The database and table hotdb are divided into 64 hash slices according to the code value. In other words, 64 databases are distributed in 16 instances on 8 servers.
In this way, the uneven data of each partition can be avoided, and the excessive concentration on a partition can be avoided in theory.
For SQL without fragment key code, all DML operations are distributed to all underlying libraries for execution, which is equivalent to traversing the library.
This may cause the CPU to soar to 99% directly, or even cause the server to collapse directly. This operation is terrible.
terms of settlement
Emergency treatment: first stop several services to reduce database operation
The continuous accumulation of data will affect the data processing speed. Then, we must first reduce the operation speed. The fastest way is to stop the service and reduce the operation frequency of the database.
Reduce database operations and avoid database deadlock
Deadlock is usually not submitted in time because the submission of DML operation is not well controlled in the program
Reduce repeated operations on the same piece of data. During batch operation, reduce the number of DMLS in each batch to ensure fast submission, avoid long transactions and avoid repeated submission of DMLS.
So how to reduce operations?
Insert before sending and update when sending fails are directly merged into one SQL, which can avoid multiple operations on the same data.
Reduce the number of long transactions and in batch execution
During execution, it is found that executing 20 SQL statements in batch each time is faster than executing 200 SQL statements at one time.
So try to avoid this problem.
Each SQL must have a database table partition key
The principle is not to drag down the operation speed of the whole database because of one piece of data.
The partition key must be taken. If it is not taken, it will be thrown wrong.
Increase time interval opening and closing interval
Use code as the partition key and createtime as the partition. Then, under the condition of ensuring the existence of code, the opening and closing interval can be written, which can improve the execution efficiency.
Better solution: SQL executes sequentially
In this scheme, the SQL to be executed can be uniformly sent to an MQ for consumption and execution, which can ensure the sequential execution of SQL and avoid deadlock.

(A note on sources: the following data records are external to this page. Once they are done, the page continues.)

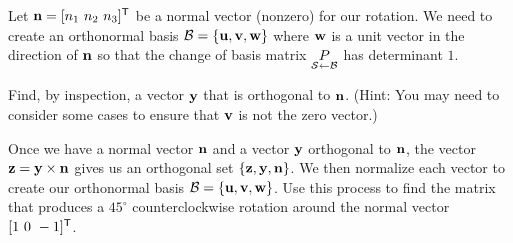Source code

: \begin{pactivity} \label{act:rot_general} Let $\mathbf{n} = [n_1 \ n_2 \ n_3]^{\mathsf{T}}$ be a normal vector (nonzero) for our rotation. We need to create an orthonormal basis $\mathcal{B} = \{\mathbf{u}, \mathbf{v}, \mathbf{w}\}$ where $\mathbf{w}$ is a unit vector in the direction of $\mathbf{n}$ so that the change of basis matrix $\underset{\mathcal{S} \leftarrow \mathcal{B}}{P}$ has determinant $1$. 
\ba
\item Find, by inspection, a vector $\mathbf{y}$ that is orthogonal to $\mathbf{n}$. (Hint: You may need to consider some cases to ensure that $\mathbf{v}$ is not the zero vector.) 


\item Once we have a normal vector $\mathbf{n}$ and a vector $\mathbf{y}$ orthogonal to $\mathbf{n}$, the vector $\mathbf{z} = \mathbf{y} \times \mathbf{n}$ gives us an orthogonal set $\{\mathbf{z}, \mathbf{y}, \mathbf{n}\}$. We then normalize each vector to create our orthonormal basis $\mathcal{B} = \{\mathbf{u}, \mathbf{v}, \mathbf{w}\}$. Use this process to find the matrix that produces a $45^{\circ}$ counterclockwise rotation around the normal vector $[1 \ 0 \ -1]^{\mathsf{T}}$. 

\ea

\end{pactivity}
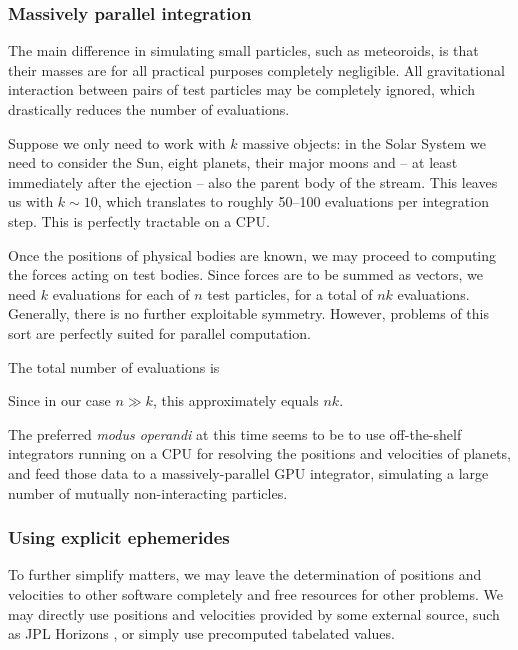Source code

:         \subsubsection{Massively parallel integration} \label{asip}
            The main difference in simulating small particles, such as meteoroids,
            is that their masses are for all practical purposes completely negligible.
            All gravitational interaction between pairs of test particles may be completely ignored,
            which drastically reduces the number of evaluations.

            Suppose we only need to work with $k$ massive objects:
            in the Solar System we need to consider the Sun, eight planets, their major moons
            and -- at least immediately after the ejection -- also the parent body of the stream.
            This leaves us with $k \sim 10$, which translates to roughly 50--100 evaluations per integration step.
            This is perfectly tractable on a CPU.

            Once the positions of physical bodies are known, we may proceed to computing the forces acting
            on test bodies. Since forces are to be summed as vectors, we need $k$ evaluations
            for each of $n$ test particles, for a total of $nk$ evaluations.
            Generally, there is no further exploitable symmetry.
            However, problems of this sort are perfectly suited for parallel computation.

            The total number of evaluations is

            Since in our case $n \gg k$, this approximately equals $nk$.

            The preferred \textit{modus operandi} at this time seems to be to use off-the-shelf integrators
            running on a CPU for resolving the positions and velocities of planets, and feed those data
            to a massively-parallel GPU integrator, simulating a large number of mutually non-interacting particles.

        \subsubsection{Using explicit ephemerides} \label{asie}
            To further simplify matters, we may leave the determination of positions and velocities
            to other software completely and free resources for other problems.
            We may directly use positions and velocities provided by some external source,
            such as JPL Horizons \cite{...}, or simply use precomputed tabelated values.

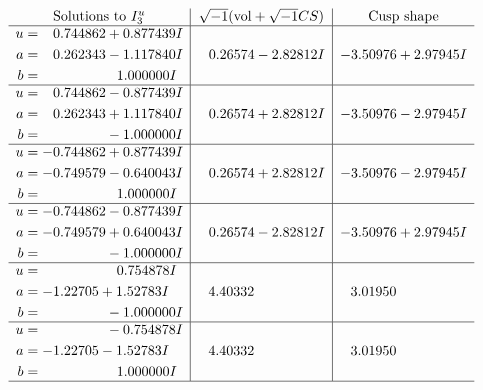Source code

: \documentclass[1p]{elsarticle_modified}
\theoremstyle{definition}
\newcommand{\I}{\sqrt{-1}}
\begin{document}
$$\begin{array}{c|c|c}  
\text{Solutions to }I^u_{3}& \I (\text{vol} + \sqrt{-1}CS) & \text{Cusp shape}\\
 \hline 
\begin{aligned}
u &= \phantom{-}0.744862 + 0.877439 I \\
a &= \phantom{-}0.262343 - 1.117840 I \\
b &= \phantom{-0.000000 -}1.000000 I\end{aligned}
 & \phantom{-}0.26574 - 2.82812 I & -3.50976 + 2.97945 I \\ \hline\begin{aligned}
u &= \phantom{-}0.744862 - 0.877439 I \\
a &= \phantom{-}0.262343 + 1.117840 I \\
b &= \phantom{-0.000000 } -1.000000 I\end{aligned}
 & \phantom{-}0.26574 + 2.82812 I & -3.50976 - 2.97945 I \\ \hline\begin{aligned}
u &= -0.744862 + 0.877439 I \\
a &= -0.749579 - 0.640043 I \\
b &= \phantom{-0.000000 -}1.000000 I\end{aligned}
 & \phantom{-}0.26574 + 2.82812 I & -3.50976 - 2.97945 I \\ \hline\begin{aligned}
u &= -0.744862 - 0.877439 I \\
a &= -0.749579 + 0.640043 I \\
b &= \phantom{-0.000000 } -1.000000 I\end{aligned}
 & \phantom{-}0.26574 - 2.82812 I & -3.50976 + 2.97945 I \\ \hline\begin{aligned}
u &= \phantom{-0.000000 -}0.754878 I \\
a &= -1.22705 + 1.52783 I \\
b &= \phantom{-0.000000 } -1.000000 I\end{aligned}
 & \phantom{-}4.40332\phantom{ +0.000000I} & \phantom{-}3.01950\phantom{ +0.000000I} \\ \hline\begin{aligned}
u &= \phantom{-0.000000 } -0.754878 I \\
a &= -1.22705 - 1.52783 I \\
b &= \phantom{-0.000000 -}1.000000 I\end{aligned}
 & \phantom{-}4.40332\phantom{ +0.000000I} & \phantom{-}3.01950\phantom{ +0.000000I}\\
 \hline 
 \end{array}$$\newpage\newpage\renewcommand{\arraystretch}{1}
\end{document}
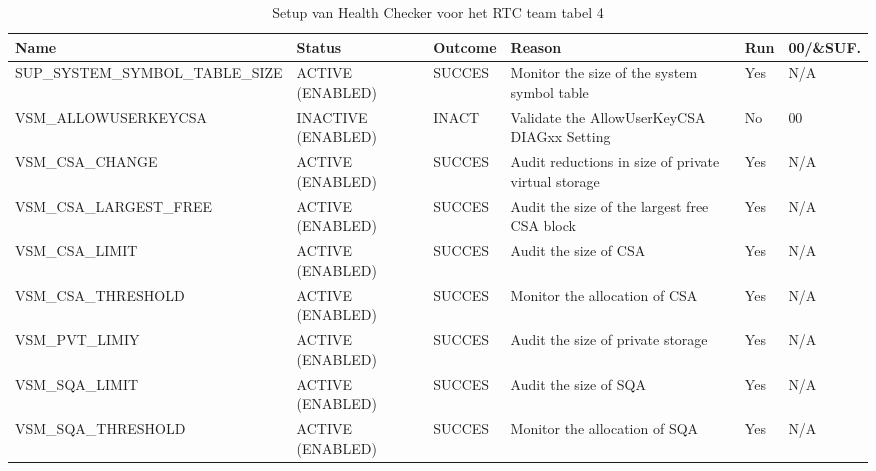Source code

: \begin{landscape}
	\begin{table}[h]
		\begin{tabular}{|l|p{2.3cm}|l|p{4.5cm}|l|l|}
			\hline
			\textbf{Name}                       & \textbf{Status}   & \textbf{Outcome} & \textbf{Reason}    & \textbf{Run} &	\textbf{00/\&SUF.} \\ \hline
			SUP\_SYSTEM\_SYMBOL\_TABLE\_SIZE & ACTIVE (ENABLED)   & SUCCES & Monitor   the size of the system symbol table         & Yes & N/A \\ \hline
			VSM\_ALLOWUSERKEYCSA             & INACTIVE (ENABLED) & INACT  & Validate   the AllowUserKeyCSA DIAGxx Setting         & No  & 00  \\ \hline
			VSM\_CSA\_CHANGE                 & ACTIVE (ENABLED)   & SUCCES & Audit   reductions in size of private virtual storage & Yes & N/A \\ \hline
			VSM\_CSA\_LARGEST\_FREE          & ACTIVE (ENABLED)   & SUCCES & Audit   the size of the largest free CSA block        & Yes & N/A \\ \hline
			VSM\_CSA\_LIMIT                  & ACTIVE (ENABLED)   & SUCCES & Audit   the size of CSA                               & Yes & N/A \\ \hline
			VSM\_CSA\_THRESHOLD              & ACTIVE (ENABLED)   & SUCCES & Monitor   the allocation of CSA                       & Yes & N/A \\ \hline
			VSM\_PVT\_LIMIY                  & ACTIVE (ENABLED)   & SUCCES & Audit   the size of private storage                   & Yes & N/A \\ \hline
			VSM\_SQA\_LIMIT                  & ACTIVE (ENABLED)   & SUCCES & Audit   the size of SQA                               & Yes & N/A \\ \hline
			VSM\_SQA\_THRESHOLD              & ACTIVE (ENABLED)   & SUCCES & Monitor   the allocation of SQA                       & Yes & N/A \\ \hline
		\end{tabular}
		\caption[Health Checker RTC team tabel 4]{Setup van Health Checker voor het RTC team tabel 4}
		\label{tbl:RTC Team Tabel 4}
	\end{table}
\end{landscape}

However, this needs to be distinguished according to business scenarios.
For MySQL deadlock, avoid frequent operation of the same data and long transactions as much as possible;
For the problem of sub database and sub table, you must bring the partition key;
Monitoring mechanism is indispensable;
This is the end of this article on MySQL deadlock and sub database and sub table. For more information about MySQL deadlock and sub database and sub table, please search the previous articles of developeppaer or continue to browse the relevant articles below. I hope you will support developeppaer in the future!